▶ How to complete this task:
Output nothing but the lines from the first line of the listing below through the line containing "- [Default Bookmark", printed exactly and free of pictures.

▶ Records provided:
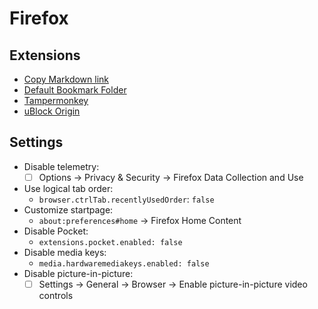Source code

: # Firefox

## Extensions

- [Copy Markdown link](https://addons.mozilla.org/en-US/firefox/addon/copy-markdown-link/)
- [Default Bookmark Folder](https://addons.mozilla.org/en-US/firefox/addon/default-bookmark-folder/)
- [Tampermonkey](https://addons.mozilla.org/en-US/firefox/addon/tampermonkey/)
- [uBlock Origin](https://addons.mozilla.org/en-US/firefox/addon/ublock-origin/)

## Settings

- Disable telemetry:
  - ☐ Options → Privacy & Security → Firefox Data Collection and Use
- Use logical tab order:
  - `browser.ctrlTab.recentlyUsedOrder`: `false`
- Customize startpage:
  - `about:preferences#home` → Firefox Home Content
- Disable Pocket:
  - `extensions.pocket.enabled: false`
- Disable media keys:
  - `media.hardwaremediakeys.enabled: false`
- Disable picture-in-picture:
  - ☐ Settings → General → Browser → Enable picture-in-picture video controls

▶ Response:
Source code

: # Firefox

## Extensions

- [Copy Markdown link](https://addons.mozilla.org/en-US/firefox/addon/copy-markdown-link/)
- [Default Bookmark Folder](https://addons.mozilla.org/en-US/firefox/addon/default-bookmark-folder/)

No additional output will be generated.